「毎朝1杯」のコーヒーが飲めなくなるかもしれない…じつは深刻な「コーヒーの2050年問題」をご存じですか
雨天にも対応できる精選
「気候変動により栽培面でも品質面でも様々な影響が出ているという話を生産組合の人から聞きました」(有永さん) その対策として、藤井さんは11月にジマエリアの生産組合で営農セミナーを実施。木製ハンドパルパー(脱穀機のようなもの)による精選の導入を提案した。 「木製ハンドパルパーは簡単に作れるし、手動のため電気不要です。コンパクトなのでほ場に運んで使用できます」(藤井さん) 一番のメリットは皮をむいてから精選するため、雨天でも比較的早く乾燥させやすいところにある。
コーヒーの木の新植も
もうひとつ、コーヒーの新植を推奨した。コーヒーは乾燥後に雨が降ることで、水分ストレスの変化で開花する。
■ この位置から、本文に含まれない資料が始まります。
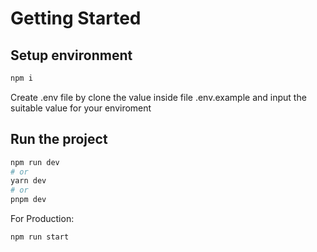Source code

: # Getting Started

## Setup environment
```bash
npm i
```

Create .env file by clone the value inside file .env.example and input the suitable value for your enviroment

## Run the project

```bash
npm run dev
# or
yarn dev
# or
pnpm dev
```
For Production:

```bash
npm run start
```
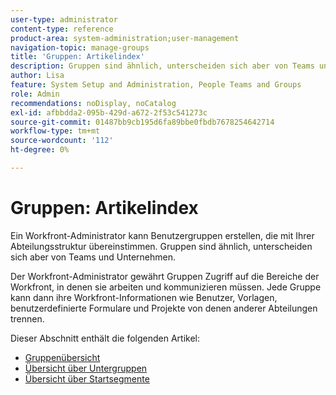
 ```yaml
---
user-type: administrator
content-type: reference
product-area: system-administration;user-management
navigation-topic: manage-groups
title: 'Gruppen: Artikelindex'
description: Gruppen sind ähnlich, unterscheiden sich aber von Teams und Unternehmen. Der Workfront-Administrator gewährt Gruppen Zugriff auf die Bereiche der Workfront, in denen sie arbeiten und kommunizieren müssen.
author: Lisa
feature: System Setup and Administration, People Teams and Groups
role: Admin
recommendations: noDisplay, noCatalog
exl-id: afbbdda2-095b-429d-a672-2f53c541273c
source-git-commit: 01487bb9cb195d6fa89bbe0fbdb7678254642714
workflow-type: tm+mt
source-wordcount: '112'
ht-degree: 0%

---
```


# Gruppen: Artikelindex

Ein Workfront-Administrator kann Benutzergruppen erstellen, die mit Ihrer Abteilungsstruktur übereinstimmen. Gruppen sind ähnlich, unterscheiden sich aber von Teams und Unternehmen.

Der Workfront-Administrator gewährt Gruppen Zugriff auf die Bereiche der Workfront, in denen sie arbeiten und kommunizieren müssen. Jede Gruppe kann dann ihre Workfront-Informationen wie Benutzer, Vorlagen, benutzerdefinierte Formulare und Projekte von denen anderer Abteilungen trennen.

Dieser Abschnitt enthält die folgenden Artikel:

* [Gruppenübersicht](../../../administration-and-setup/manage-groups/groups-overview/groups.md)
* [Übersicht über Untergruppen](../../../administration-and-setup/manage-groups/groups-overview/subgroups.md)
* [Übersicht über Startsegmente](../../../administration-and-setup/manage-groups/groups-overview/home-groups.md)
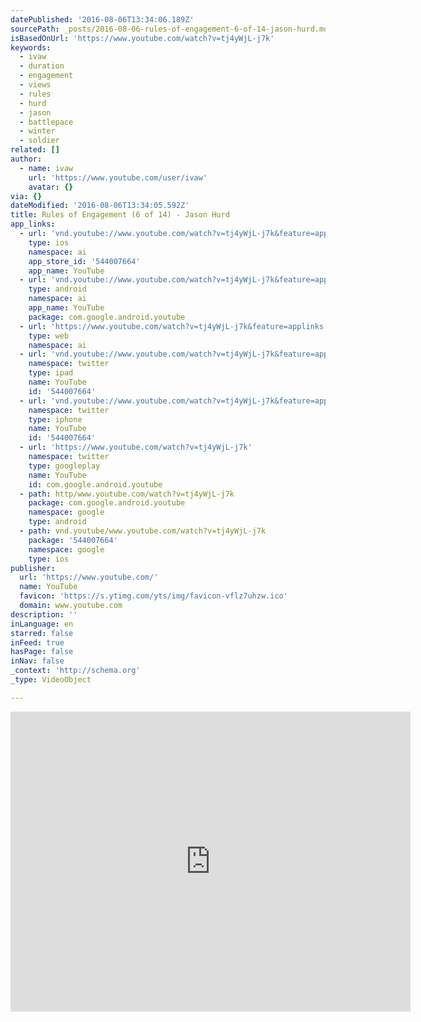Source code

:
 ```yaml
---
datePublished: '2016-08-06T13:34:06.189Z'
sourcePath: _posts/2016-08-06-rules-of-engagement-6-of-14-jason-hurd.md
isBasedOnUrl: 'https://www.youtube.com/watch?v=tj4yWjL-j7k'
keywords:
  - ivaw
  - duration
  - engagement
  - views
  - rules
  - hurd
  - jason
  - battlepace
  - winter
  - soldier
related: []
author:
  - name: ivaw
    url: 'https://www.youtube.com/user/ivaw'
    avatar: {}
via: {}
dateModified: '2016-08-06T13:34:05.592Z'
title: Rules of Engagement (6 of 14) - Jason Hurd
app_links:
  - url: 'vnd.youtube://www.youtube.com/watch?v=tj4yWjL-j7k&feature=applinks'
    type: ios
    namespace: ai
    app_store_id: '544007664'
    app_name: YouTube
  - url: 'vnd.youtube://www.youtube.com/watch?v=tj4yWjL-j7k&feature=applinks'
    type: android
    namespace: ai
    app_name: YouTube
    package: com.google.android.youtube
  - url: 'https://www.youtube.com/watch?v=tj4yWjL-j7k&feature=applinks'
    type: web
    namespace: ai
  - url: 'vnd.youtube://www.youtube.com/watch?v=tj4yWjL-j7k&feature=applinks'
    namespace: twitter
    type: ipad
    name: YouTube
    id: '544007664'
  - url: 'vnd.youtube://www.youtube.com/watch?v=tj4yWjL-j7k&feature=applinks'
    namespace: twitter
    type: iphone
    name: YouTube
    id: '544007664'
  - url: 'https://www.youtube.com/watch?v=tj4yWjL-j7k'
    namespace: twitter
    type: googleplay
    name: YouTube
    id: com.google.android.youtube
  - path: http/www.youtube.com/watch?v=tj4yWjL-j7k
    package: com.google.android.youtube
    namespace: google
    type: android
  - path: vnd.youtube/www.youtube.com/watch?v=tj4yWjL-j7k
    package: '544007664'
    namespace: google
    type: ios
publisher:
  url: 'https://www.youtube.com/'
  name: YouTube
  favicon: 'https://s.ytimg.com/yts/img/favicon-vflz7uhzw.ico'
  domain: www.youtube.com
description: ''
inLanguage: en
starred: false
inFeed: true
hasPage: false
inNav: false
_context: 'http://schema.org'
_type: VideoObject

---
```

<iframe src="https://cdn.embedly.com/widgets/media.html?src=https%3A%2F%2Fwww.youtube.com%2Fembed%2Ftj4yWjL-j7k%3Ffeature%3Doembed&amp;url=http%3A%2F%2Fwww.youtube.com%2Fwatch%3Fv%3Dtj4yWjL-j7k&amp;image=https%3A%2F%2Fi.ytimg.com%2Fvi%2Ftj4yWjL-j7k%2Fhqdefault.jpg&amp;key=b7d04c9b404c499eba89ee7072e1c4f7&amp;type=text%2Fhtml&amp;schema=youtube" width="640" height="480" scrolling="no" frameborder="0" allowfullscreen="" style=""></iframe>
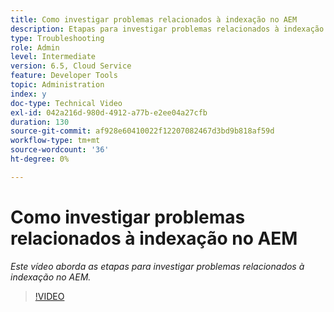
 ```yaml
---
title: Como investigar problemas relacionados à indexação no AEM
description: Etapas para investigar problemas relacionados à indexação
type: Troubleshooting
role: Admin
level: Intermediate
version: 6.5, Cloud Service
feature: Developer Tools
topic: Administration
index: y
doc-type: Technical Video
exl-id: 042a216d-980d-4912-a77b-e2ee04a27cfb
duration: 130
source-git-commit: af928e60410022f12207082467d3bd9b818af59d
workflow-type: tm+mt
source-wordcount: '36'
ht-degree: 0%

---
```


# Como investigar problemas relacionados à indexação no AEM

*Este vídeo aborda as etapas para investigar problemas relacionados à indexação no AEM.*

>[!VIDEO](https://video.tv.adobe.com/v/335465?quality=12&learn=on)
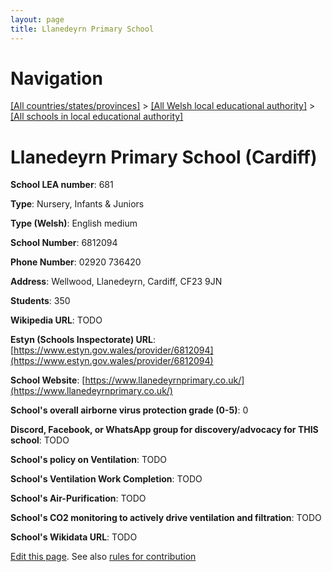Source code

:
 ```yaml
---
layout: page
title: Llanedeyrn Primary School
---
```

# Navigation

[[All countries/states/provinces]](../../..) > [[All Welsh local educational authority]](../..) > [[All schools in local educational authority]](..)

# Llanedeyrn Primary School (Cardiff)

**School LEA number**: 681

**Type**: Nursery, Infants & Juniors

**Type (Welsh)**: English medium

**School Number**: 6812094

**Phone Number**: 02920 736420

**Address**: Wellwood, Llanedeyrn, Cardiff, CF23 9JN

**Students**: 350

**Wikipedia URL**: TODO

**Estyn (Schools Inspectorate) URL**: [https://www.estyn.gov.wales/provider/6812094](https://www.estyn.gov.wales/provider/6812094)

**School Website**: [https://www.llanedeyrnprimary.co.uk/](https://www.llanedeyrnprimary.co.uk/)

**School's overall airborne virus protection grade (0-5)**: 0

**Discord, Facebook, or WhatsApp group for discovery/advocacy for THIS school**: TODO

**School's policy on Ventilation**: TODO

**School's Ventilation Work Completion**: TODO

**School's Air-Purification**: TODO

**School's CO2 monitoring to actively drive ventilation and filtration**: TODO

**School's Wikidata URL**: TODO




[Edit this page](https://github.com/VentilationProject/Wales/edit/prif/./Cardiff/Llanedeyrn_Primary_School.md). See also [rules for contribution](../../../contribution-rules/)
ところが、老木になるとストレスに鈍感になり、開花時期がずれるため新植を生産者に提起した。 「新植をすすめつつ、新しい栽培方法も説明しました」(藤井さん) 雨が多くなったとはいえ、乾期は非常に乾燥する。コーヒーの木の下に低木の木を混植をすることなどを生産者に提案したという。
進む品種開発
話は前後するが、キーコーヒーは2016年にWCRと連携し、品種開発に協力することにした。WCRがスタートした、「国際多地域実証試験」に取り組むことにしたのだ。国際多地域実証試験とは何か。広報チームの田口勇治さんに説明してもらった。 「世界各地から品質の優れたアラビカ種をWCR に集めて培養し、繁殖させたものを世界各地のコーヒー生産地で栽培する実証試験です」(田口さん) WCRが世界各地にコーヒーの苗木を配布。送られてきた品種を栽培することで、その地域に最適なコーヒーの品種を発掘する試みだ。2017年からキーコーヒーでは、インドネシアのトラジャに所有する直営農園(東京ドーム約113個分)の一角で実証試験を行なっている。 各国の試験栽培で収穫した生豆とデータがWCRに集められる。それらをWCRが取りまとめ、分析、研究を行なう。と同時に、WCRがその生豆を世界中のQグレーダー(コーヒーの品質鑑定を行なう国際資格保持者)に送る。彼らがカッピング(テイスティングと品質鑑定)を行ない、その評価をWCRに報告する。 「弊社では2名のQグレーダーがカッピングを実施しました」(田口さん) コーヒーの木は栽培してから数年経たないと収穫できない。各国の農園に最適な品種の確定には、もう少し時間がかかりそうだ。